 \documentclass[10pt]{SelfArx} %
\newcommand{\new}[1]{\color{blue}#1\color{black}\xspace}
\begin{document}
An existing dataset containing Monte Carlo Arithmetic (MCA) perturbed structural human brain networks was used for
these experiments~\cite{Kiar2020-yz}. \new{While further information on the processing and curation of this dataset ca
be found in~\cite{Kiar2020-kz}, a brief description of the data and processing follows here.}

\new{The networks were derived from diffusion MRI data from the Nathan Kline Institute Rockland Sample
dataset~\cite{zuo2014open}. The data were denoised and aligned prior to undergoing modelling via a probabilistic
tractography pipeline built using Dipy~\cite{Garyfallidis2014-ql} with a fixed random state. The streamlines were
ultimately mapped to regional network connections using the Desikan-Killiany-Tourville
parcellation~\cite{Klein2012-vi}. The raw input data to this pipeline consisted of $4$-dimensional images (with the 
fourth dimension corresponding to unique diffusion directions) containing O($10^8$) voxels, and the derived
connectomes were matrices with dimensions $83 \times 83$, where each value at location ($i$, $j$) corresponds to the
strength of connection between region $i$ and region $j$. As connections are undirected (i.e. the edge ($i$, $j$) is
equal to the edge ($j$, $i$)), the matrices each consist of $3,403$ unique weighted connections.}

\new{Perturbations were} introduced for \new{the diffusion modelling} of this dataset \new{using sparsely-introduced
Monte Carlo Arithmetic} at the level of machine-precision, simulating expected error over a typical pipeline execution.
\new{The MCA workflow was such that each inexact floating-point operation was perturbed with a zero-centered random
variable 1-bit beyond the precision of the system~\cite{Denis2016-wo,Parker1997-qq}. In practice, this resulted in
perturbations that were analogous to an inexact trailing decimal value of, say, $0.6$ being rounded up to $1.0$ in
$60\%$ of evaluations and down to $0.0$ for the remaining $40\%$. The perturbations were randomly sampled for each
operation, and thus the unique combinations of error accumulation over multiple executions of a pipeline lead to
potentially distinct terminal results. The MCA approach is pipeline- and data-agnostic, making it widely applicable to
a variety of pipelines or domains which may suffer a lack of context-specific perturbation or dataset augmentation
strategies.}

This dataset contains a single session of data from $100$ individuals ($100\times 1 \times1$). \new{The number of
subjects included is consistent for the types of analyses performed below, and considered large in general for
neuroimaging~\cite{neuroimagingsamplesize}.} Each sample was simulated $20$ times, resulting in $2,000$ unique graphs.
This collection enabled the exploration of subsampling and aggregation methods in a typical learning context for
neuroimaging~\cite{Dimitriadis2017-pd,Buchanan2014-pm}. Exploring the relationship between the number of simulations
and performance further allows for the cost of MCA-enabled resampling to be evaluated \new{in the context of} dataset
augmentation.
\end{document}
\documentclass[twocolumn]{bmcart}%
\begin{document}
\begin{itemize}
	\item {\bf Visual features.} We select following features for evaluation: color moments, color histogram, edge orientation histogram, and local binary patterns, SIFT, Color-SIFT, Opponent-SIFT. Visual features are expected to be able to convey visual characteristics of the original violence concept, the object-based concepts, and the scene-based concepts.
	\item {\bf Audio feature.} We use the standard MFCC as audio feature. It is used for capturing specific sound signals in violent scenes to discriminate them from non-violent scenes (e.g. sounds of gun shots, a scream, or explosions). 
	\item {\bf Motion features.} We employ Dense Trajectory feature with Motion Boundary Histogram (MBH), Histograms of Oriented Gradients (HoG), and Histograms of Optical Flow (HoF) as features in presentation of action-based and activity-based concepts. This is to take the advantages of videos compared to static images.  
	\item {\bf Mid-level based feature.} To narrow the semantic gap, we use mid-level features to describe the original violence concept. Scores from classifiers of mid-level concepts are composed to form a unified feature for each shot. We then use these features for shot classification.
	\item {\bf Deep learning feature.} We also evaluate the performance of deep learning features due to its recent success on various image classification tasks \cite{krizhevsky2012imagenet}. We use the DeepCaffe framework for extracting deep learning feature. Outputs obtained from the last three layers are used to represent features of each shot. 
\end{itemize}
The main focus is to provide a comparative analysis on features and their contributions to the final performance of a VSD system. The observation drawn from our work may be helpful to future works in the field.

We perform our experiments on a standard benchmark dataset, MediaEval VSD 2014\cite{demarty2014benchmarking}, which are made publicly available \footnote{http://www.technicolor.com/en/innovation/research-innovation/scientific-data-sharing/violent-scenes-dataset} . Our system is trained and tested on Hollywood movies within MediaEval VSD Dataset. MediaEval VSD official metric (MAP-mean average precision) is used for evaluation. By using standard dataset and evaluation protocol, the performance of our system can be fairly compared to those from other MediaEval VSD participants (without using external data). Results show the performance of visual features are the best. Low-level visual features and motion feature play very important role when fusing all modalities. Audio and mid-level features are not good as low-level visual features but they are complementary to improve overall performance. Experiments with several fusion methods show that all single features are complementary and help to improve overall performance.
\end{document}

### EXERCISE
Line by line, the data should be returned exactly as written.

### COMPLETED TASK
 \documentclass[10pt]{SelfArx} %
\newcommand{\new}[1]{\color{blue}#1\color{black}\xspace}
\begin{document}
An existing dataset containing Monte Carlo Arithmetic (MCA) perturbed structural human brain networks was used for
these experiments~\cite{Kiar2020-yz}. \new{While further information on the processing and curation of this dataset ca
be found in~\cite{Kiar2020-kz}, a brief description of the data and processing follows here.}

\new{The networks were derived from diffusion MRI data from the Nathan Kline Institute Rockland Sample
dataset~\cite{zuo2014open}. The data were denoised and aligned prior to undergoing modelling via a probabilistic
tractography pipeline built using Dipy~\cite{Garyfallidis2014-ql} with a fixed random state. The streamlines were
ultimately mapped to regional network connections using the Desikan-Killiany-Tourville
parcellation~\cite{Klein2012-vi}. The raw input data to this pipeline consisted of $4$-dimensional images (with the 
fourth dimension corresponding to unique diffusion directions) containing O($10^8$) voxels, and the derived
connectomes were matrices with dimensions $83 \times 83$, where each value at location ($i$, $j$) corresponds to the
strength of connection between region $i$ and region $j$. As connections are undirected (i.e. the edge ($i$, $j$) is
equal to the edge ($j$, $i$)), the matrices each consist of $3,403$ unique weighted connections.}

\new{Perturbations were} introduced for \new{the diffusion modelling} of this dataset \new{using sparsely-introduced
Monte Carlo Arithmetic} at the level of machine-precision, simulating expected error over a typical pipeline execution.
\new{The MCA workflow was such that each inexact floating-point operation was perturbed with a zero-centered random
variable 1-bit beyond the precision of the system~\cite{Denis2016-wo,Parker1997-qq}. In practice, this resulted in
perturbations that were analogous to an inexact trailing decimal value of, say, $0.6$ being rounded up to $1.0$ in
$60\%$ of evaluations and down to $0.0$ for the remaining $40\%$. The perturbations were randomly sampled for each
operation, and thus the unique combinations of error accumulation over multiple executions of a pipeline lead to
potentially distinct terminal results. The MCA approach is pipeline- and data-agnostic, making it widely applicable to
a variety of pipelines or domains which may suffer a lack of context-specific perturbation or dataset augmentation
strategies.}

This dataset contains a single session of data from $100$ individuals ($100\times 1 \times1$). \new{The number of
subjects included is consistent for the types of analyses performed below, and considered large in general for
neuroimaging~\cite{neuroimagingsamplesize}.} Each sample was simulated $20$ times, resulting in $2,000$ unique graphs.
This collection enabled the exploration of subsampling and aggregation methods in a typical learning context for
neuroimaging~\cite{Dimitriadis2017-pd,Buchanan2014-pm}. Exploring the relationship between the number of simulations
and performance further allows for the cost of MCA-enabled resampling to be evaluated \new{in the context of} dataset
augmentation.
\end{document}
\documentclass[twocolumn]{bmcart}%
\begin{document}
\begin{itemize}
	\item {\bf Visual features.} We select following features for evaluation: color moments, color histogram, edge orientation histogram, and local binary patterns, SIFT, Color-SIFT, Opponent-SIFT. Visual features are expected to be able to convey visual characteristics of the original violence concept, the object-based concepts, and the scene-based concepts.
	\item {\bf Audio feature.} We use the standard MFCC as audio feature. It is used for capturing specific sound signals in violent scenes to discriminate them from non-violent scenes (e.g. sounds of gun shots, a scream, or explosions). 
	\item {\bf Motion features.} We employ Dense Trajectory feature with Motion Boundary Histogram (MBH), Histograms of Oriented Gradients (HoG), and Histograms of Optical Flow (HoF) as features in presentation of action-based and activity-based concepts. This is to take the advantages of videos compared to static images.  
	\item {\bf Mid-level based feature.} To narrow the semantic gap, we use mid-level features to describe the original violence concept. Scores from classifiers of mid-level concepts are composed to form a unified feature for each shot. We then use these features for shot classification.
	\item {\bf Deep learning feature.} We also evaluate the performance of deep learning features due to its recent success on various image classification tasks \cite{krizhevsky2012imagenet}. We use the DeepCaffe framework for extracting deep learning feature. Outputs obtained from the last three layers are used to represent features of each shot. 
\end{itemize}
The main focus is to provide a comparative analysis on features and their contributions to the final performance of a VSD system. The observation drawn from our work may be helpful to future works in the field.

We perform our experiments on a standard benchmark dataset, MediaEval VSD 2014\cite{demarty2014benchmarking}, which are made publicly available \footnote{http://www.technicolor.com/en/innovation/research-innovation/scientific-data-sharing/violent-scenes-dataset} . Our system is trained and tested on Hollywood movies within MediaEval VSD Dataset. MediaEval VSD official metric (MAP-mean average precision) is used for evaluation. By using standard dataset and evaluation protocol, the performance of our system can be fairly compared to those from other MediaEval VSD participants (without using external data). Results show the performance of visual features are the best. Low-level visual features and motion feature play very important role when fusing all modalities. Audio and mid-level features are not good as low-level visual features but they are complementary to improve overall performance. Experiments with several fusion methods show that all single features are complementary and help to improve overall performance.
\end{document}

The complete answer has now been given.